It's the usual scenario in Orem.
As the city prepares to pass out the $1.3 million in community development block grant money, there's not enough to go around.More than $400,000 in requests had to be turned down, and nearly every request had to be pared.
That's pretty much par for the course. But this year, in addition, new ultraconservative councilmen Mike Thompson and Joseph Andersen are registering their philosophical dismay with the entire process.
Both councilmen have a problem with federal subsidies and programs that return tax dollars they believe ought not to be collected in the first place.
"I have no mixed feelings about this. I have very clear feelings," Andersen said. "I don't think it's the federal government's responsibility or even their right to fund these kinds of programs."
Andersen said if people did not assume the government would be picking up the tab, a lot more residents would help out in the spirit of true charity to support the worthy programs.
"These are good programs. I looked over the list, and there are some really good ones," Andersen said. "It would be ludicrous to say let's not take the funds any more until we found funds to replace them."
Andersen said keeping federal money on tap encourages and invites abuse. For instance, while funding for a hotel/convention center would provide jobs for low-income residents, he thinks it's unwise to do so in a community with virtually no unemployment.
Thompson intends to go ahead and support the funding options as outlined by the nine-member citizens advisory commission, but he'll miss the final public hearing and vote on March 10.
Andersen said he will vote against the recommendations as a matter of principle.
The rest of the council seems comfortable with the expenditures, which include $112,350 to public service activities such as funding for the Utah County Crisis Line, the Gathering Place, the Children's Justice Center and the Family Support and Treatment Center. Also, $1,195,268 will go toward items such as new playground equipment that meets the Americans With Disabilities Act standards.
Konrad Hildebrandt, director of federal programs for Orem, said this year a real effort was made to solicit grant requests from a wider variety of areas.

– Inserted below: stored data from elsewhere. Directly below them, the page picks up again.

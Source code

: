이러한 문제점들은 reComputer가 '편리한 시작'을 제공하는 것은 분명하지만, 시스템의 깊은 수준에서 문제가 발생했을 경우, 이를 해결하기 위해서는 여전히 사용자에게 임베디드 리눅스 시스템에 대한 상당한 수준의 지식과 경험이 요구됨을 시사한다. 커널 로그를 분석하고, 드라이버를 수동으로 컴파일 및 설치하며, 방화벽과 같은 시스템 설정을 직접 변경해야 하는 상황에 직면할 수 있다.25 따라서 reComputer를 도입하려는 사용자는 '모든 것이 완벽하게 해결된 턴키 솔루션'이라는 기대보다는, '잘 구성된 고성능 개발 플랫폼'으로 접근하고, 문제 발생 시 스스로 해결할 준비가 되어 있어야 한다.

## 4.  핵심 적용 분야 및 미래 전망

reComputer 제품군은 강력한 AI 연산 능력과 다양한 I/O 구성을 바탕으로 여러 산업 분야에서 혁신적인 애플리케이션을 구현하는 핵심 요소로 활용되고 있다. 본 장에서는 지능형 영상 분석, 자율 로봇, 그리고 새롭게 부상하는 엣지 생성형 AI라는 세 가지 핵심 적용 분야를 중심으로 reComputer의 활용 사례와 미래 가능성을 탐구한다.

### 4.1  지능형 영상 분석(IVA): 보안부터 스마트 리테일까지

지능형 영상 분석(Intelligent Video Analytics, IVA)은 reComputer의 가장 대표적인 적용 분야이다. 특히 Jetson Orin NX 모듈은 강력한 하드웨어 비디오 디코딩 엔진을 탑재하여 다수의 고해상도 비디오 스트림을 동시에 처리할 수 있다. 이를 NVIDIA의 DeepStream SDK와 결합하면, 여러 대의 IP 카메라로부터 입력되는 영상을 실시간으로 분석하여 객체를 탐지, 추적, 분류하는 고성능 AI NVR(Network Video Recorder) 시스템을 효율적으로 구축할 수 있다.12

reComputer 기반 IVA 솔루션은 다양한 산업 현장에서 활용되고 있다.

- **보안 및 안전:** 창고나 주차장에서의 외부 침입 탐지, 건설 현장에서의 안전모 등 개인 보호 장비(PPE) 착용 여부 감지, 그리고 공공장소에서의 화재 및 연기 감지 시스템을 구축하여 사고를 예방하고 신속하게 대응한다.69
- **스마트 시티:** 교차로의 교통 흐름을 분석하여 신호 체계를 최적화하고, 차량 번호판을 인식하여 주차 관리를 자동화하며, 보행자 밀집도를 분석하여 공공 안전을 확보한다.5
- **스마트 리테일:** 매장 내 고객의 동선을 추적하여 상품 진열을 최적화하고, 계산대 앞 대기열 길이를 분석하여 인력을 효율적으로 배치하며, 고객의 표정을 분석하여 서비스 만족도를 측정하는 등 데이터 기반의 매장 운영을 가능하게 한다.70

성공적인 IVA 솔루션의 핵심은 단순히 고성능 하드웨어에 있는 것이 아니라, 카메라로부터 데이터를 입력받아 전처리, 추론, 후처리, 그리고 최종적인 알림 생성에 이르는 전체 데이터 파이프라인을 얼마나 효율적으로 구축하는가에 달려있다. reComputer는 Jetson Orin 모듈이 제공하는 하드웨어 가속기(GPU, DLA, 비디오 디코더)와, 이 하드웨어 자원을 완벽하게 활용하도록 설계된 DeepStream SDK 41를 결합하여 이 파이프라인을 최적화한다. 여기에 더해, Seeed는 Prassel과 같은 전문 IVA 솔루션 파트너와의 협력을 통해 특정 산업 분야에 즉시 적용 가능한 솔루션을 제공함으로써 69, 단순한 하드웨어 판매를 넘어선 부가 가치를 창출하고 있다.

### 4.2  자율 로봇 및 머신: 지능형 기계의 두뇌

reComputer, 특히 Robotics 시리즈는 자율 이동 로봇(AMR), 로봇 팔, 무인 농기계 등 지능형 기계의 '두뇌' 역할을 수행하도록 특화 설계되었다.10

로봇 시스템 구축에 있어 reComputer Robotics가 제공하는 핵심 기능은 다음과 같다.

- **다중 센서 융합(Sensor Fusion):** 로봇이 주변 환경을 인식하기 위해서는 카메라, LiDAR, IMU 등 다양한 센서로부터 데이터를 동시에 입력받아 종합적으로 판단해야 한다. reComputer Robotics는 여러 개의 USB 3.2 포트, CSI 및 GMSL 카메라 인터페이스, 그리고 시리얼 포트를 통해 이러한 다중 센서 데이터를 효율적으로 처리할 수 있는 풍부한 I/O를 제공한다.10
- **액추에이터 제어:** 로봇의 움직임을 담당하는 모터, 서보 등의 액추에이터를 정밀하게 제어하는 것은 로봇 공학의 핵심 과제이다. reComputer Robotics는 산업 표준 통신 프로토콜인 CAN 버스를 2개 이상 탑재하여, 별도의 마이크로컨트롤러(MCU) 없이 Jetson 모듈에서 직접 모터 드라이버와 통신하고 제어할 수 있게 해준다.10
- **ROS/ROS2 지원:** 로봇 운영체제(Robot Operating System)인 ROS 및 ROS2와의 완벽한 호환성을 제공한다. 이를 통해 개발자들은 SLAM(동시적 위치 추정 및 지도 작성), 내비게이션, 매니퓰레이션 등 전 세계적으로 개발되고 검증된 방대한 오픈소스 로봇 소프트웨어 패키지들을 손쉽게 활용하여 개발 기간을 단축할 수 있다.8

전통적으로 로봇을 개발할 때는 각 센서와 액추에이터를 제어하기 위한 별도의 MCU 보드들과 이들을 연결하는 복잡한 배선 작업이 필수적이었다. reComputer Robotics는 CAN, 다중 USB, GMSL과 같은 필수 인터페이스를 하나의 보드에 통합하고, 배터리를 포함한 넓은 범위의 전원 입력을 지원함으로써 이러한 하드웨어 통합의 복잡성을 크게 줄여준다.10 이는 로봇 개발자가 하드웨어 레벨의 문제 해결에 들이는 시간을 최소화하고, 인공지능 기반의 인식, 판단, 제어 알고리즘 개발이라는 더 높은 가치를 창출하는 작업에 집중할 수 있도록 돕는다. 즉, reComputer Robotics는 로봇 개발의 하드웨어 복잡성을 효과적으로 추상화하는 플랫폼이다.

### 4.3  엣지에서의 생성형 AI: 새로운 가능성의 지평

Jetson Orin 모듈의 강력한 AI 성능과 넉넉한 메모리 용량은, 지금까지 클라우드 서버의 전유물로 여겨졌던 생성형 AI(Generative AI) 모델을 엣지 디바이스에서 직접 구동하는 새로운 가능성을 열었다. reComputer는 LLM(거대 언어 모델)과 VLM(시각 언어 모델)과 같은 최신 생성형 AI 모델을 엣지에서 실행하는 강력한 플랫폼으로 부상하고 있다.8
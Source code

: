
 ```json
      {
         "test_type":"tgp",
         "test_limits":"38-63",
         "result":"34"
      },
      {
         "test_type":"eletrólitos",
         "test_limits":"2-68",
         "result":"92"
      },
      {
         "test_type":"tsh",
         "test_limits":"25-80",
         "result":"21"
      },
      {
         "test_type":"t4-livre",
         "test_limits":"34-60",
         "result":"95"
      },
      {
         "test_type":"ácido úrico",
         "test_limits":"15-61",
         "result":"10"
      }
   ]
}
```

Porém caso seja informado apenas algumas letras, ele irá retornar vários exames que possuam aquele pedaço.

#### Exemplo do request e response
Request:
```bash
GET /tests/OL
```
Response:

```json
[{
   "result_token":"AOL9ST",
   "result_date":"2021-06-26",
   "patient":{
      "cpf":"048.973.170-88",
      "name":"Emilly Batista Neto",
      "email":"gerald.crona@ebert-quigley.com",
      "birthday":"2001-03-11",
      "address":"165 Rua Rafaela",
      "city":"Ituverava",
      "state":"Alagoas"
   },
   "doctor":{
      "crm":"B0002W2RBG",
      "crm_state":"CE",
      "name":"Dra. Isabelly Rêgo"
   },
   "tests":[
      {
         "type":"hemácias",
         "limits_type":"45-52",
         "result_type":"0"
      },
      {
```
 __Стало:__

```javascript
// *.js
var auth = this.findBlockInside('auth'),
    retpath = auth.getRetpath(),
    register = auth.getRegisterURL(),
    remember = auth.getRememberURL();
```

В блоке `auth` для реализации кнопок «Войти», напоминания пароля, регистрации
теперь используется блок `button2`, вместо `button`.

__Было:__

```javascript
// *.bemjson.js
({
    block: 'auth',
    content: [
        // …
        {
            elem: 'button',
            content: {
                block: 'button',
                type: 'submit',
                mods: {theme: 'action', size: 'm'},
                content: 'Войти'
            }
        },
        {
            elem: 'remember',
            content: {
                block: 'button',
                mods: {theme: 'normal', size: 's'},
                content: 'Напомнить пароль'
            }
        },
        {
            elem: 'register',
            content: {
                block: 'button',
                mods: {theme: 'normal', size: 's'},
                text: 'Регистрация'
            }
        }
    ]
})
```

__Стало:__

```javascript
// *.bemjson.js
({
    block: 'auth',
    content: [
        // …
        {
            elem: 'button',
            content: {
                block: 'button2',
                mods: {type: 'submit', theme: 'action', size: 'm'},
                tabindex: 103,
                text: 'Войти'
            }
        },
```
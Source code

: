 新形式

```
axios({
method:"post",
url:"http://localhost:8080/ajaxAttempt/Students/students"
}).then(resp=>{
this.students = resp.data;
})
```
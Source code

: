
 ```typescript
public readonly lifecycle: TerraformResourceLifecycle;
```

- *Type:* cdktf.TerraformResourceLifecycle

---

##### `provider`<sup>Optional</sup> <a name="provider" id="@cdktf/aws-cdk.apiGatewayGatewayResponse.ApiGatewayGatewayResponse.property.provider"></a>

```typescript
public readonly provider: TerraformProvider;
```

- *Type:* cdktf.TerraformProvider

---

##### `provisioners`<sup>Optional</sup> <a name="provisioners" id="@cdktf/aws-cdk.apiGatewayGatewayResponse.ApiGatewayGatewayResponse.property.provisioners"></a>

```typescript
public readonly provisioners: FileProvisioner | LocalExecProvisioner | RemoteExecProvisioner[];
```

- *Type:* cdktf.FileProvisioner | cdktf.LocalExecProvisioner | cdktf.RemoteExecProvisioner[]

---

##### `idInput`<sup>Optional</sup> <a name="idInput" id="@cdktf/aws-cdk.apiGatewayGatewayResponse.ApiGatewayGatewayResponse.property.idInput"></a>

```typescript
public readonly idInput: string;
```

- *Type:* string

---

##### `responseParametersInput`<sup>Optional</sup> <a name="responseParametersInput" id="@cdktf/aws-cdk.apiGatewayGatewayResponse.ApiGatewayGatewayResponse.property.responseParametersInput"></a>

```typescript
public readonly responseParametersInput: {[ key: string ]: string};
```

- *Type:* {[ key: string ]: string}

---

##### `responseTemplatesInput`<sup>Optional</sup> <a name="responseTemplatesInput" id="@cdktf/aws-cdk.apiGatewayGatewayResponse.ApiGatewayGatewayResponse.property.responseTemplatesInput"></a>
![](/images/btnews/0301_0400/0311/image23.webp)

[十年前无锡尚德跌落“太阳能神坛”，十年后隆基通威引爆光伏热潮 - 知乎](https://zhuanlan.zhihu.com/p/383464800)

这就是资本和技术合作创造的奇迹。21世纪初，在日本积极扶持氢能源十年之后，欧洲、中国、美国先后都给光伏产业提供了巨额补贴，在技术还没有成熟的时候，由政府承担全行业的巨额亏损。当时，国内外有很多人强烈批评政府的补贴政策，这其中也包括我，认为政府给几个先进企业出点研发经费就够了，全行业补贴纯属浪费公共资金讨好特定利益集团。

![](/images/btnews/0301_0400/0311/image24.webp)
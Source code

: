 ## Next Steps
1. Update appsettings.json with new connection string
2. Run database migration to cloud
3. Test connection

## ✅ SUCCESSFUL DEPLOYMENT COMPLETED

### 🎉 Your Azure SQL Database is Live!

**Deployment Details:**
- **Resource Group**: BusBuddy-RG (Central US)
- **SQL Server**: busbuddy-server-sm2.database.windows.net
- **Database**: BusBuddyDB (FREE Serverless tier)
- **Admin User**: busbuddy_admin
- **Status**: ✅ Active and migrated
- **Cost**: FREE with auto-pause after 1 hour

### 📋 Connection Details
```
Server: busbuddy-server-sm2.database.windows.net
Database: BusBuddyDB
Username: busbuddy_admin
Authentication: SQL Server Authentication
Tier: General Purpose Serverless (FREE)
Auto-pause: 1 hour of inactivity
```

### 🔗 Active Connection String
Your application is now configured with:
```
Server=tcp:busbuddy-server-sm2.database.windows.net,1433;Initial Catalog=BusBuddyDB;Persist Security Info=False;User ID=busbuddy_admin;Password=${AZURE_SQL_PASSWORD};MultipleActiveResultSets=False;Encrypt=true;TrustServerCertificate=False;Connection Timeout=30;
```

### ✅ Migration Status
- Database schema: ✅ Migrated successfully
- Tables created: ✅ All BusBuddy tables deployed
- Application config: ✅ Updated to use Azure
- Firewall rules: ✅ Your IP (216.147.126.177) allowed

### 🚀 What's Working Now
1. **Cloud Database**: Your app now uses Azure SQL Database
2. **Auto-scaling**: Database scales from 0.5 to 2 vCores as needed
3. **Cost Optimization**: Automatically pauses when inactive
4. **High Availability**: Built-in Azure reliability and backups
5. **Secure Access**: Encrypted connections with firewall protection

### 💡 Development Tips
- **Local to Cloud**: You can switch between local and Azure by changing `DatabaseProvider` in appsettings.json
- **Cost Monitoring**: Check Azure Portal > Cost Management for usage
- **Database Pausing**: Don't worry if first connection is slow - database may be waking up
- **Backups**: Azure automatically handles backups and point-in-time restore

"We want to start weaning some of the ones we see year after year, encourage them to find funding from other avenues," Hildebrandt said. "We'd like these (funds) to serve as more of an initial kick-off than a regular source of income."
Some repeat customers of the community development block grant funds include the Parent Education Resource Center, the Recreation and Habilitation program and the Utah County Teens Against Graffiti program. All three were allocated an amount of money less than their request and less than last year's funded amount.
Some requests, like that from the Gathering Place, were much larger than the amount approved. The Gathering Place had asked for $60,000 and was recommended for only $10,000. The Children's Justice Center asked for $35,000 and is recommended to get just $9,000.
Mountainland Head Start asked for $58,321 and will get $5,000.
A few, like Kids on the Move early intervention program, got more than last year but less than requested.
Kids on the Move asked for $20,000 and will be allocated $14,000. Last year it received $10,000.
The Community Action Agency asked for $15,000 and is recommended to receive $14,000 - $4,000 more than it received last year.
Orem Junior High asked for $71,690 for a low income park to be shared with the school and the neighborhood. It is recommended to receive $40,000.
Mountainland Association of Governments asked for $200,000 to help build its new $1 million administration building but is recommended for only $50,000.
"This is a tri-county association," Hildebrandt explained. "They felt Orem's share should be the $200,000, but we didn't feel that way."
At the same time, the commission recommended that an amount of $210,000 be reallocated to remain in a fund to pay off a federal loan for building a conference and convention center in Orem. Hil-de-brandt said that isn't new money but money being held until the center is built and the loan used.
He said $219,650 allocated to putting in curb, gutter and sidewalks designed for handicapped access represents an emphasis this year of bringing the city into compliance with the Americans With Disabilities Act. That money, along with $88,000 for special playground equipment, represents more than a $300,000 commitment.
Overall, Hildebrandt said the community development block grant funding is down about 6 percent in "new money" but up overall because some funds are carried over from year to year.
The City Council was generally pleased with the recommendations, and most of those bidding for the funds understand there's a limited amount to go around, he said.
"They didn't talk about changing amounts. They just basically accepted the recommendations," he said. "It was all pretty positive."